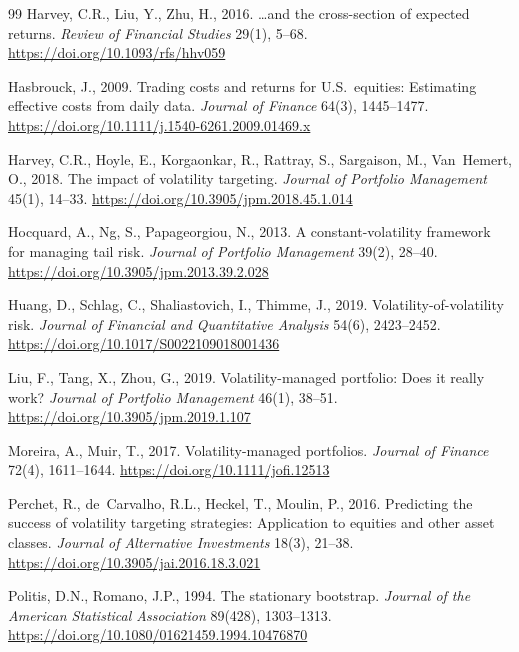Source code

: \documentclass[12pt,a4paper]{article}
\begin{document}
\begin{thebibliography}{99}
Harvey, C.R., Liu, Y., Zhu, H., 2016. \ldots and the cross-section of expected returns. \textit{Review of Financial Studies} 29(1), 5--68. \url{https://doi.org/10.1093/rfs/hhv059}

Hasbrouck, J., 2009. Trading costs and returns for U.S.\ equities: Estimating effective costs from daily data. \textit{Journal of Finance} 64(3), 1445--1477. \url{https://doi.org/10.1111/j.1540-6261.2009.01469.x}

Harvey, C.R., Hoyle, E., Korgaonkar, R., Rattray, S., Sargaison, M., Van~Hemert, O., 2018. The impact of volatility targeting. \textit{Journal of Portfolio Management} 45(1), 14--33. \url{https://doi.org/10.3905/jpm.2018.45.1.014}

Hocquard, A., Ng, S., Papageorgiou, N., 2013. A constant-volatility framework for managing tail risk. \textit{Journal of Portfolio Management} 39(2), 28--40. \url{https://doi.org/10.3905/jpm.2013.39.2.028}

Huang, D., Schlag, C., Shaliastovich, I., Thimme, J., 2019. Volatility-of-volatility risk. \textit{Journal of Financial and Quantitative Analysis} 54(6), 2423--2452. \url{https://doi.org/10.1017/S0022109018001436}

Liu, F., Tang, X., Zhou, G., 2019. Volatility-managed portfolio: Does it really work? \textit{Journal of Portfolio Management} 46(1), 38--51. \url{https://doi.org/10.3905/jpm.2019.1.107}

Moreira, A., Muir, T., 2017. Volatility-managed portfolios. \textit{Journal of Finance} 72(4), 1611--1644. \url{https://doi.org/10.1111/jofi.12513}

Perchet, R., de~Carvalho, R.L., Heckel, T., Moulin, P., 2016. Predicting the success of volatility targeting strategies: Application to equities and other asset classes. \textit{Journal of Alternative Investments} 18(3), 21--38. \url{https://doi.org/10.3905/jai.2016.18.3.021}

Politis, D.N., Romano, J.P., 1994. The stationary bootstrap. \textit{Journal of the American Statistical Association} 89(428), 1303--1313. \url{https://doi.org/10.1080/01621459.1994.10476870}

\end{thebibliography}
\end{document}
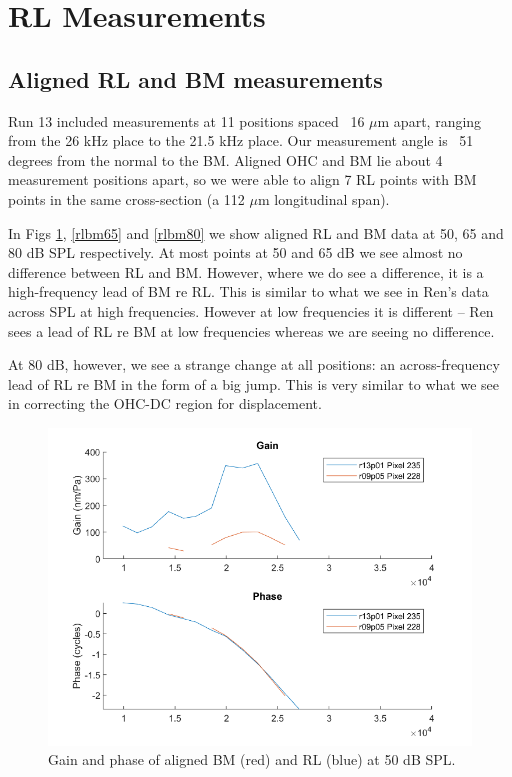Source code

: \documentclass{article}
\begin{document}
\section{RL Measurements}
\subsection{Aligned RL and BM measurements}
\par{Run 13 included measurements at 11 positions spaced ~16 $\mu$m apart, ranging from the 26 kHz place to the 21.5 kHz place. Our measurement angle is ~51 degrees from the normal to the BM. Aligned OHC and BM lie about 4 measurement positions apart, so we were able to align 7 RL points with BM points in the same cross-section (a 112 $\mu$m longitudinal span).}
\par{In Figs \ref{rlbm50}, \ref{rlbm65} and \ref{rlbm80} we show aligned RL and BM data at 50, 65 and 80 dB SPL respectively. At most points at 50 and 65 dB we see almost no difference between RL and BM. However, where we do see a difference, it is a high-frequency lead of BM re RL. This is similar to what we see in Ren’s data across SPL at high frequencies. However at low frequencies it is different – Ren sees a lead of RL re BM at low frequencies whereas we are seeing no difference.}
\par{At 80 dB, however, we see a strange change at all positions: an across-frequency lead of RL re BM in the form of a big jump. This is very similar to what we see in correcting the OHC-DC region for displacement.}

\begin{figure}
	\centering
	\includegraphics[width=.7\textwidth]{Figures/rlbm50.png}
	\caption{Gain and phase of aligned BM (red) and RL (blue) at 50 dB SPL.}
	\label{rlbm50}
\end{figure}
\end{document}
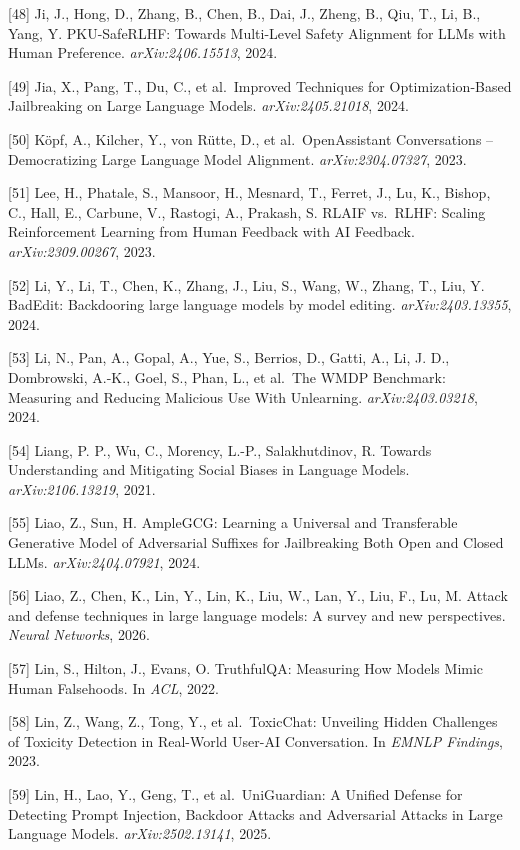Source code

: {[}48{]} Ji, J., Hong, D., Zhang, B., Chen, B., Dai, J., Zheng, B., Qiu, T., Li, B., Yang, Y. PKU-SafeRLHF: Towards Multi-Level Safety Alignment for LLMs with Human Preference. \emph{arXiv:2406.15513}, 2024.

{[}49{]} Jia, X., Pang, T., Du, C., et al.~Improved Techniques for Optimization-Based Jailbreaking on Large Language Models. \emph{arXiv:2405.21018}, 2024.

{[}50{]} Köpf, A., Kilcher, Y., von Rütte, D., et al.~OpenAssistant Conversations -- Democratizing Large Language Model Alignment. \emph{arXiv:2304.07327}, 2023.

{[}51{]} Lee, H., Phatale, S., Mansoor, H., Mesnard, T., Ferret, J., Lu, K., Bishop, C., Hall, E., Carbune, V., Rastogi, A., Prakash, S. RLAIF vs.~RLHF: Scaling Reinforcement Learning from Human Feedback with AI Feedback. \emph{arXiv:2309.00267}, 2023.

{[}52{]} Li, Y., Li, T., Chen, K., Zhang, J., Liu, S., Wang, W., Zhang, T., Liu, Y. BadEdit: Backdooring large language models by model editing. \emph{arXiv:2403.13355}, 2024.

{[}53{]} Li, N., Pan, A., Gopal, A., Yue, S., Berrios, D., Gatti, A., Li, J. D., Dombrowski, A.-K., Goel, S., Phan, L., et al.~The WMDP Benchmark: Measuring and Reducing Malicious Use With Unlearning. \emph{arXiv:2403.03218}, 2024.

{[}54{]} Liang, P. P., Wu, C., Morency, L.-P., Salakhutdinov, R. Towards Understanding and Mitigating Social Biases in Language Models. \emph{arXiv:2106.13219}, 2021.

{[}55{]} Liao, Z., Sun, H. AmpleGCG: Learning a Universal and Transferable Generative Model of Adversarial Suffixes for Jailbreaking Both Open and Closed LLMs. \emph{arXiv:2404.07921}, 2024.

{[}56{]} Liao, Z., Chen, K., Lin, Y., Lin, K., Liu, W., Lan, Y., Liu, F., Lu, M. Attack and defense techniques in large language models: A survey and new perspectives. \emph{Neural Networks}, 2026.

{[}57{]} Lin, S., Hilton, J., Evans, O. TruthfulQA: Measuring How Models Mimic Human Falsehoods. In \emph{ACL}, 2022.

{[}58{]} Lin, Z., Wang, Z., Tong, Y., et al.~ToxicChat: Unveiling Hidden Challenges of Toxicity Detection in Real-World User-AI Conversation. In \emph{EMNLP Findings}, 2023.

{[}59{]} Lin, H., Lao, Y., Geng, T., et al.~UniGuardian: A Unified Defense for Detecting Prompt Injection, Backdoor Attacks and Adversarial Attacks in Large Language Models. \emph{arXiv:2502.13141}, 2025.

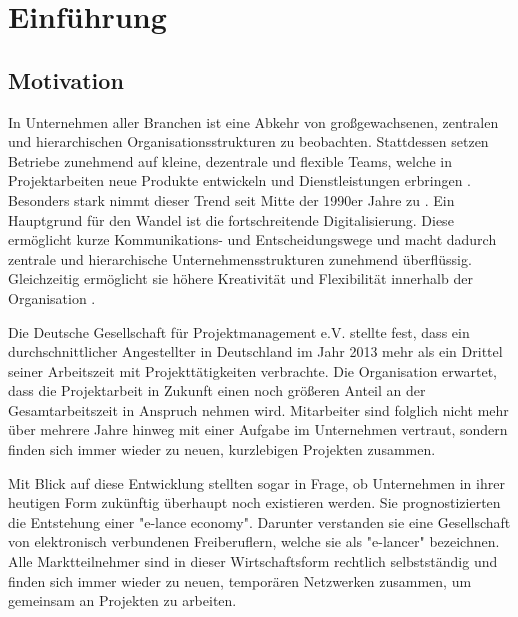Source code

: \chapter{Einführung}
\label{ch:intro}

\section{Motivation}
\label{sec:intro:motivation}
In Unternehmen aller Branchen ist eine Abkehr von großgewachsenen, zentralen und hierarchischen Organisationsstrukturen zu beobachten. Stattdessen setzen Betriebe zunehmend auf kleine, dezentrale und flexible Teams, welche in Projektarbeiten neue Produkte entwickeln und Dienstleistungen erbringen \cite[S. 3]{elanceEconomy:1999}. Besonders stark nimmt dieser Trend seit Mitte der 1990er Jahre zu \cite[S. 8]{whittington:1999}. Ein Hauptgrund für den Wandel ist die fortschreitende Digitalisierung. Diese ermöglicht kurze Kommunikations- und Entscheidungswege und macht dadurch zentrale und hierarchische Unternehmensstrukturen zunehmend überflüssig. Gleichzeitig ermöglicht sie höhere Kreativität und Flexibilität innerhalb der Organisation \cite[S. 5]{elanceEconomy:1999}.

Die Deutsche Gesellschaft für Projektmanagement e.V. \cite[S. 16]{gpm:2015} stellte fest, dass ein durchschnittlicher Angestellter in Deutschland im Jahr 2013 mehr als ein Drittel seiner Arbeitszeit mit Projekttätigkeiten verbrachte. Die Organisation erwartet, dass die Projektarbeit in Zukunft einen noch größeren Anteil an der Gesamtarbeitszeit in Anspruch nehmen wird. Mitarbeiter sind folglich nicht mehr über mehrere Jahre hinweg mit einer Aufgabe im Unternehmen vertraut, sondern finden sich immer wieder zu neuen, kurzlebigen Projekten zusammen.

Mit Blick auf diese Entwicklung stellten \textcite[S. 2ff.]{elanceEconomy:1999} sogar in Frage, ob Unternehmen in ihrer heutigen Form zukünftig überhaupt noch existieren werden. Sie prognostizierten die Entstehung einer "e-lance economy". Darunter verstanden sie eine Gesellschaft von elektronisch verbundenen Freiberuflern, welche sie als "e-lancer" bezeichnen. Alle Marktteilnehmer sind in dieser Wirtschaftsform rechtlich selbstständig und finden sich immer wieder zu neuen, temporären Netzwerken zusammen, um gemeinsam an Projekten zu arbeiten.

-----

Task to complete> All lines from the start of the entries above through the line containing "Moreira, A., Muir, T., 2017." are to be given again exactly; the pictures are not.

Output below>
Source code

: \documentclass[12pt,a4paper]{article}
\begin{document}
\begin{thebibliography}{99}
Harvey, C.R., Liu, Y., Zhu, H., 2016. \ldots and the cross-section of expected returns. \textit{Review of Financial Studies} 29(1), 5--68. \url{https://doi.org/10.1093/rfs/hhv059}

Hasbrouck, J., 2009. Trading costs and returns for U.S.\ equities: Estimating effective costs from daily data. \textit{Journal of Finance} 64(3), 1445--1477. \url{https://doi.org/10.1111/j.1540-6261.2009.01469.x}

Harvey, C.R., Hoyle, E., Korgaonkar, R., Rattray, S., Sargaison, M., Van~Hemert, O., 2018. The impact of volatility targeting. \textit{Journal of Portfolio Management} 45(1), 14--33. \url{https://doi.org/10.3905/jpm.2018.45.1.014}

Hocquard, A., Ng, S., Papageorgiou, N., 2013. A constant-volatility framework for managing tail risk. \textit{Journal of Portfolio Management} 39(2), 28--40. \url{https://doi.org/10.3905/jpm.2013.39.2.028}

Huang, D., Schlag, C., Shaliastovich, I., Thimme, J., 2019. Volatility-of-volatility risk. \textit{Journal of Financial and Quantitative Analysis} 54(6), 2423--2452. \url{https://doi.org/10.1017/S0022109018001436}

Liu, F., Tang, X., Zhou, G., 2019. Volatility-managed portfolio: Does it really work? \textit{Journal of Portfolio Management} 46(1), 38--51. \url{https://doi.org/10.3905/jpm.2019.1.107}

Moreira, A., Muir, T., 2017. Volatility-managed portfolios. \textit{Journal of Finance} 72(4), 1611--1644. \url{https://doi.org/10.1111/jofi.12513}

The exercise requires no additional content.